→ Data for processing
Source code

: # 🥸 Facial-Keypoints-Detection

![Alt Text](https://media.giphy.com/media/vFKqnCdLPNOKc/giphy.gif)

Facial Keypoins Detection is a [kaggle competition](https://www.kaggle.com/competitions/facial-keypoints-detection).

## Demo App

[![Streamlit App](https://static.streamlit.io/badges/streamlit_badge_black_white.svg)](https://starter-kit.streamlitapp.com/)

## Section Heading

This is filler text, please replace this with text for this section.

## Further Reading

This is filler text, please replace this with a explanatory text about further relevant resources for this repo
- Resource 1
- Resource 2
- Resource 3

→ Assigned task
Copy all of the entries above exactly as shown.

→ The completed task
Source code

: # 🥸 Facial-Keypoints-Detection

![Alt Text](https://media.giphy.com/media/vFKqnCdLPNOKc/giphy.gif)

Facial Keypoins Detection is a [kaggle competition](https://www.kaggle.com/competitions/facial-keypoints-detection).

## Demo App

[![Streamlit App](https://static.streamlit.io/badges/streamlit_badge_black_white.svg)](https://starter-kit.streamlitapp.com/)

## Section Heading

This is filler text, please replace this with text for this section.

## Further Reading

This is filler text, please replace this with a explanatory text about further relevant resources for this repo
- Resource 1
- Resource 2
- Resource 3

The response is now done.